Podemos hipotetizar que essa formulação se aplicaria principalmente à dor física, pois Freud sugere que o recalcamento, de uma forma ou de outra, operaria nas diferentes psiconeuroses. Além disso, esclarece que tal defesa seria mobilizada nas situações em que o desprazer proporcionado pela satisfação de uma pulsão se sobrepõe em relação ao prazer, o que ocorreria quando da incompatibilidade desta com outras exigências (Freud, 1996b). É válido, também, esclarecer que o recalcamento, ainda conforme concebido no texto em pauta, consiste essencialmente no afastamento da consciência de representantes psíquicos das pulsões, razão pela qual não incidiria diretamente sobre as pulsões.
A propósito, quando, na teorização freudiana, a dor é equiparada a uma pseudopulsão, o uso do radical que encerra a ideia de falsidade parece-nos se legitimar por duas razões principais. Em primeiro lugar, porque a satisfação de uma pulsão tende a provocar sensações agradáveis.
Em segundo, porque a dor, como já mencionado, teria como origem a internalização de estímulos externos, sendo que as pulsões surgiriam do interior do próprio organismo. Esse argumento é desenvolvido em "Os instintos e suas vicissitudes", texto em que Freud (1996c) igualmente assevera que a pulsão atuaria como uma força constante perante a qual nenhuma ação de fuga poderia prevalecer. As características em questão se estenderiam à dor enquanto pseudopulsão.

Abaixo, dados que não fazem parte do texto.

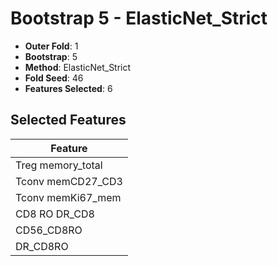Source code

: # Bootstrap 5 - ElasticNet_Strict

- **Outer Fold**: 1
- **Bootstrap**: 5
- **Method**: ElasticNet_Strict
- **Fold Seed**: 46
- **Features Selected**: 6

## Selected Features

| Feature |
|---------|
| Treg memory_total |
| Tconv memCD27_CD3 |
| Tconv memKi67_mem |
| CD8 RO DR_CD8 |
| CD56_CD8RO |
| DR_CD8RO |
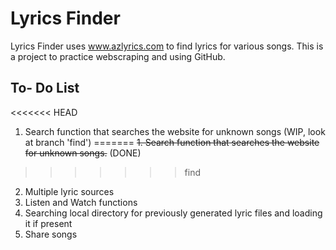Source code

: # **Lyrics Finder**

Lyrics Finder uses www.azlyrics.com to find lyrics for various songs. This is a project to practice webscraping and using GitHub. 

## To- Do List 
<<<<<<< HEAD
1. Search function that searches the website for unknown songs (WIP, look at branch 'find')
=======
~~1. Search function that searches the website for unknown songs.~~ (DONE)
>>>>>>> find
2. Multiple lyric sources
3. Listen and Watch functions 
4. Searching local directory for previously generated lyric files and loading it if present
5. Share songs 
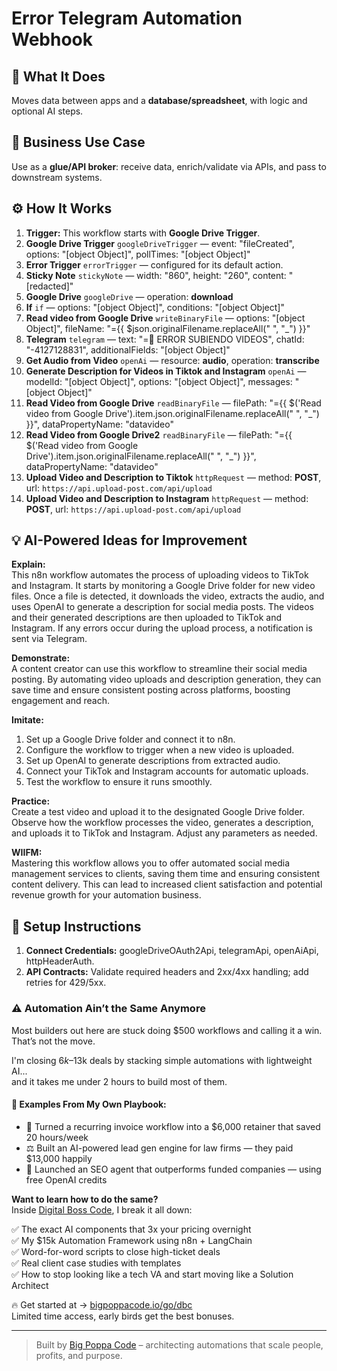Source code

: # Error Telegram Automation Webhook
  ## 🚀 What It Does
  Moves data between apps and a **database/spreadsheet**, with logic and optional AI steps.
  
  ## 💼 Business Use Case
  Use as a **glue/API broker**: receive data, enrich/validate via APIs, and pass to downstream systems.
  
  ## ⚙️ How It Works
  1. **Trigger:** This workflow starts with **Google Drive Trigger**.
  2. **Google Drive Trigger** `googleDriveTrigger` — event: "fileCreated", options: "[object Object]", pollTimes: "[object Object]"
3. **Error Trigger** `errorTrigger` — configured for its default action.
4. **Sticky Note** `stickyNote` — width: "860", height: "260", content: "[redacted]"
5. **Google Drive** `googleDrive` — operation: **download**
6. **If** `if` — options: "[object Object]", conditions: "[object Object]"
7. **Read video from Google Drive** `writeBinaryFile` — options: "[object Object]", fileName: "={{ $json.originalFilename.replaceAll(" ", "_") }}"
8. **Telegram** `telegram` — text: "=🔔 ERROR SUBIENDO VIDEOS", chatId: "-4127128831", additionalFields: "[object Object]"
9. **Get Audio from Video** `openAi` — resource: **audio**, operation: **transcribe**
10. **Generate Description for Videos in Tiktok and Instagram** `openAi` — modelId: "[object Object]", options: "[object Object]", messages: "[object Object]"
11. **Read Video from Google Drive** `readBinaryFile` — filePath: "={{ $('Read video from Google Drive').item.json.originalFilename.replaceAll(" ", "_") }}", dataPropertyName: "datavideo"
12. **Read Video from Google Drive2** `readBinaryFile` — filePath: "={{ $('Read video from Google Drive').item.json.originalFilename.replaceAll(" ", "_") }}", dataPropertyName: "datavideo"
13. **Upload Video and Description to Tiktok** `httpRequest` — method: **POST**, url: `https://api.upload-post.com/api/upload`
14. **Upload Video and Description to Instagram** `httpRequest` — method: **POST**, url: `https://api.upload-post.com/api/upload`
  
  ## 💡 AI-Powered Ideas for Improvement
  **Explain:**  
This n8n workflow automates the process of uploading videos to TikTok and Instagram. It starts by monitoring a Google Drive folder for new video files. Once a file is detected, it downloads the video, extracts the audio, and uses OpenAI to generate a description for social media posts. The videos and their generated descriptions are then uploaded to TikTok and Instagram. If any errors occur during the upload process, a notification is sent via Telegram.

**Demonstrate:**  
A content creator can use this workflow to streamline their social media posting. By automating video uploads and description generation, they can save time and ensure consistent posting across platforms, boosting engagement and reach.

**Imitate:**  
1. Set up a Google Drive folder and connect it to n8n.
2. Configure the workflow to trigger when a new video is uploaded.
3. Set up OpenAI to generate descriptions from extracted audio.
4. Connect your TikTok and Instagram accounts for automatic uploads.
5. Test the workflow to ensure it runs smoothly.

**Practice:**  
Create a test video and upload it to the designated Google Drive folder. Observe how the workflow processes the video, generates a description, and uploads it to TikTok and Instagram. Adjust any parameters as needed.

**WIIFM:**  
Mastering this workflow allows you to offer automated social media management services to clients, saving them time and ensuring consistent content delivery. This can lead to increased client satisfaction and potential revenue growth for your automation business.
  
  ## 🔧 Setup Instructions
  1. **Connect Credentials:** googleDriveOAuth2Api, telegramApi, openAiApi, httpHeaderAuth.
2. **API Contracts:** Validate required headers and 2xx/4xx handling; add retries for 429/5xx.
  
### ⚠️ Automation Ain’t the Same Anymore

Most builders out here are stuck doing $500 workflows and calling it a win.  
That’s not the move.  

I'm closing $6k–$13k deals by stacking simple automations with lightweight AI...  
and it takes me under 2 hours to build most of them.

#### 🧠 Examples From My Own Playbook:
- 🔁 Turned a recurring invoice workflow into a $6,000 retainer that saved 20 hours/week  
- ⚖️ Built an AI-powered lead gen engine for law firms — they paid $13,000 happily  
- 🚀 Launched an SEO agent that outperforms funded companies — using free OpenAI credits  

**Want to learn how to do the same?**  
Inside [Digital Boss Code](https://bigpoppacode.io/go/dbc), I break it all down:

✅ The exact AI components that 3x your pricing overnight  
✅ My $15k Automation Framework using n8n + LangChain  
✅ Word-for-word scripts to close high-ticket deals  
✅ Real client case studies with templates  
✅ How to stop looking like a tech VA and start moving like a Solution Architect  

🔥 Get started at → [bigpoppacode.io/go/dbc](https://bigpoppacode.io/go/dbc)  
Limited time access, early birds get the best bonuses.

---
> Built by [Big Poppa Code](https://bigpoppacode.io) – architecting automations that scale people, profits, and purpose.
  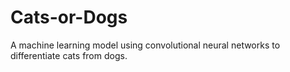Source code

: # Cats-or-Dogs
A machine learning model using convolutional neural networks to differentiate cats from dogs.
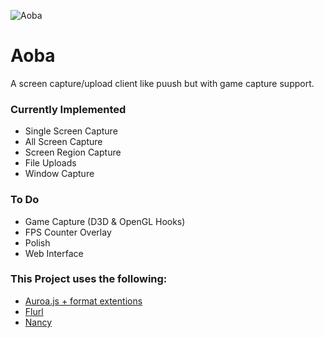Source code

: ![Aoba](https://raw.githubusercontent.com/TheDarkVoid/Aoba/master/Aoba/res/Aoba.ico "Aoba")
<h1>Aoba</h1>
A screen capture/upload client like puush but with game capture support.

<h3>Currently Implemented</h3>
<ul>
<li>Single Screen Capture</li>
<li>All Screen Capture</li>
<li>Screen Region Capture</li>
<li>File Uploads</li>
<li>Window Capture</li>
</ul>
<h3>To Do</h3>
<ul>
<li>Game Capture (D3D & OpenGL Hooks)</li>
<li>FPS Counter Overlay</li>
<li>Polish</li>
<li>Web Interface</li>
</ul>

<h3>This Project uses the following:</h3>
<ul>
<li><a href="https://github.com/audiocogs/aurora.js/">Auroa.js + format extentions</a></li>
<li><a href="https://tmenier.github.io/Flurl/">Flurl</a></li>
<li><a href="http://nancyfx.org/">Nancy</a></li>
</ul>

Por fim, cumpre assinalar que a referida comparação igualmente sugere que a dor se situaria no limite entre o somático e o psíquico, visto que o autor atribuiu às pulsões tal lugar fronteiriço neste texto, como ilustra a seguinte afirmação, ainda que nela o termo "instinto" seja utilizado - inapropriadamente - em detrimento de "pulsão" na tradução para a língua portuguesa: "[...] um 'instinto' nos aparecerá [...] como o representante psíquico dos estímulos que se originam dentro do organismo e alcançam a mente, como uma medida da exigência feita à mente no sentido de trabalhar em consequência de sua ligação com o corpo" (Freud, 1996c, p. 127).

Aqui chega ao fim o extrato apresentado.